傍目はためからは何も惜しいものがないように見える人でも、心の中では俗世への執心があるというではありませんか。ましてや、今のこの国にとりまして大事なお方であらせられます殿が、仏門になんて……。昔のためしでも、思いがけないことで仏弟子になってもよいことはないと思われます。お子様の身がしかと成りいかれますのをお見届けになってからでも……」

 意見されているようではあっても、このひとから言われると不思議と反感が湧かない。源氏はまた微笑んだ。

「その通りだね。私は、紫の上を失った悲しみからただ逃れようとしていただけなのかもしれない。幼い頃から育てて、人生の大半をともに過ごして、そしてまたともに年をとったはずなのに、紫の上だけが先に一人で逝ってしまった。その理不尽さに耐えきれなかったのだね」

「紫の上様は、私に姫を返すっておっしゃってくださいました」

「やはり、そうか」

 伏し目がちの明石の人の言葉に、源氏はため息をついた。

「姫も真実を知って、あんなに泣いていたんだ」

 紫の上なら言いそうなことである。そして目の前の女もまた、はいそうですかと言う人ではない。
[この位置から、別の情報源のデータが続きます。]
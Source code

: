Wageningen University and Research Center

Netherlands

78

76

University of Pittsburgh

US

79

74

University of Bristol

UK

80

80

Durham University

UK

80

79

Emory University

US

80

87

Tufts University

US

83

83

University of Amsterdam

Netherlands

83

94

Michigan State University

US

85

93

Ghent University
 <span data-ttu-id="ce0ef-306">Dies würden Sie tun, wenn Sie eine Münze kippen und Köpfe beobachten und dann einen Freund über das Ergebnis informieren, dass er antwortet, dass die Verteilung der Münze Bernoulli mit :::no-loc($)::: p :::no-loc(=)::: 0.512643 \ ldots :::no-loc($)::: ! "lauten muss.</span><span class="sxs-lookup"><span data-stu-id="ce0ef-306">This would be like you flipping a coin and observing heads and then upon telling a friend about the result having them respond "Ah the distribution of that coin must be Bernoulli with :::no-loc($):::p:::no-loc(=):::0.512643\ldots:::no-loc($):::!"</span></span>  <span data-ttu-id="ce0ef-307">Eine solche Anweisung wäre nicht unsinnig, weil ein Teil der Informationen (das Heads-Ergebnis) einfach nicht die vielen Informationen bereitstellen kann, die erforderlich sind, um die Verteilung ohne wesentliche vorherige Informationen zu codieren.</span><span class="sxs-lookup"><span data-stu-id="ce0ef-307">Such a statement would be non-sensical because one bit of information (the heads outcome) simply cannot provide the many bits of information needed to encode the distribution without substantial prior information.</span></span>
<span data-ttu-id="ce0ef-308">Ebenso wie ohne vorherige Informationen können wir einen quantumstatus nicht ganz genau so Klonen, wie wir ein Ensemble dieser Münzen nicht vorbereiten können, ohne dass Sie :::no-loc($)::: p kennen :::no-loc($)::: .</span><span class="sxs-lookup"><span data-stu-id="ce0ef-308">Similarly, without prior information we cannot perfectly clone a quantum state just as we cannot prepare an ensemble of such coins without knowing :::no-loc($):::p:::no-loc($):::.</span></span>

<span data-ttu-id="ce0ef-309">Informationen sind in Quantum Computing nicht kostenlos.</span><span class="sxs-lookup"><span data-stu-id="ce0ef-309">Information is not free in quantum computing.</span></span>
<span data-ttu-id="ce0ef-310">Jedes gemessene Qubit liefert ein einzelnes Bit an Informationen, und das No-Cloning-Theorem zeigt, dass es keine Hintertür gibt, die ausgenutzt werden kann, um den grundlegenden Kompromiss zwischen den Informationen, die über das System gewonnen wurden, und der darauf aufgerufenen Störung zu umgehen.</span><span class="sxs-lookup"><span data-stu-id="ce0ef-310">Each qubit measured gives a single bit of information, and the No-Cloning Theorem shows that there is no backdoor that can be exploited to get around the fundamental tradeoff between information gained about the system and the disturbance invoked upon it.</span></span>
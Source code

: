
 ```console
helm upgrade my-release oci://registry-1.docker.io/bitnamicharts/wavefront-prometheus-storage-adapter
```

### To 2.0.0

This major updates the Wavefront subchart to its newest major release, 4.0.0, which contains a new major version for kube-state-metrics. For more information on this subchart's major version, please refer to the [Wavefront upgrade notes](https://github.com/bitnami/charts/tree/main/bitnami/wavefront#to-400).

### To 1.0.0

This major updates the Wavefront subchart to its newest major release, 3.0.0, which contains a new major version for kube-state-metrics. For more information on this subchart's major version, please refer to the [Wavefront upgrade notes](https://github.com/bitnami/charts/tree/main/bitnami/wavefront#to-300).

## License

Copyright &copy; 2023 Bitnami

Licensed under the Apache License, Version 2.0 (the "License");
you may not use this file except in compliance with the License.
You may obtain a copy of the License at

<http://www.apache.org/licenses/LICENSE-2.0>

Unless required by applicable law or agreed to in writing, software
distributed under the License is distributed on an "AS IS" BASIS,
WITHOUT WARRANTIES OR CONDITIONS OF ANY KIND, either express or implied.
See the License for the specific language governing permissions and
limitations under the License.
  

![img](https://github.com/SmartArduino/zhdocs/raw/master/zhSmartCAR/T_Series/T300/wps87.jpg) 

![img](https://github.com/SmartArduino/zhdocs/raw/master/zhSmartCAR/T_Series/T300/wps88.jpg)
「姫の心も大切です。ずっと母親だと思っていた人が母ではないことをいきなり知らされた姫に、私が母親ですなどとはとても言えませんでした。でも紫の上様は、私から姫を取り上げてしまったなんておっしゃって悔やんでおいでで。でも私は、こう申し上げたんです。姫をこんな素敵な女性に育ててくださったことに感謝の思いでいっぱいですって」

 明石の人の目に、光るものがあった。源氏もまぶたを押さえた。自分の二人の妻に、このようなやり取りがあったのだ。

「おそらく紫の上は、姫に母親が必要だと思ってそのようなことを言ったのだろうな。何しろ裳着もまだの姫だから、実の母をという感じだったのだろう。その時はもう自分が長くないことを感じていたんだろうな、多分」

「でも私、そのお心だけで十分です」

 たしかに四宮への入内をひかえている姫は、たとえ亡き人であったとしても前右大臣の娘がその母でなくては困る。身分の低い明石の人の娘に戻ってしまってはまずいのだ。もちろんそのようなことを露骨には、源氏は言ったりはしない。

「状況的にも、紫の上の言うとおりにはできないよ」

「ええ。十分承知しています」

「でも、紫の上の気持ちも無にしたくないからな。姫にとっても君にとってもいちばんいい方法を、必ず考えるから」

 源氏はそれだけを約束した。

 もう外はすっかり暗くなっており、女房たちが音を立てて格子を下ろしはじめ、室内には大殿油おおとなぶらが灯もされた。いつもなら源氏は、このままここに泊まっていったはずだ。女房たちもそれが当然だと思っているような動きをしている。

 しかし、

「二条邸に戻るよ」

 と、源氏は言った。明石の人は目を伏せた。

「やはり」

 そのひと言は、彼女が源氏の心のすべてを察していることを物語っていた。源氏と紫の上がどんなに固い絆で結ばれていたのかも、彼女は理解している。驚き騒いだのは女房たちの方で、明石の人はそれを厳しく叱りつけた。

 源氏は明石の人に頭を下げた。

「済まない、だが……」

「おっしゃらないで下さい。お気持ちは分かっております」

 廂の間の妻戸の所まで立って自ら見送った明石の人の手を、源氏はそっと握った。

「この世は仮の世、どこにも永遠の住家などないのだよ」

 そして源氏は後ろ髪引かれる思いで、高松邸を後にした。


 昨年の新嘗祭の頃に、新しい紫宸殿の前庭に新しい左近の桜が植えられた。春の満開の頃には公卿は左近の陣に集い、左近の桜を愛でての管弦の遊びもあったりしたが、その桜もすっかり散って、季節は夏になろうとしていた。

 四月の旬の節に、帝はお出ましにならなかった。

 そしてその日は更衣ころもがえである。源氏にとって今までの更衣はすべて紫の上が用意したが、今年は明石の人がその準備をして二条邸に届けてきた。白い冬の直衣から新調の新しい黄土色の直衣に替えた源氏には、その薄い衣がますますこの世のはかなさを象徴しているかのようにも思われた。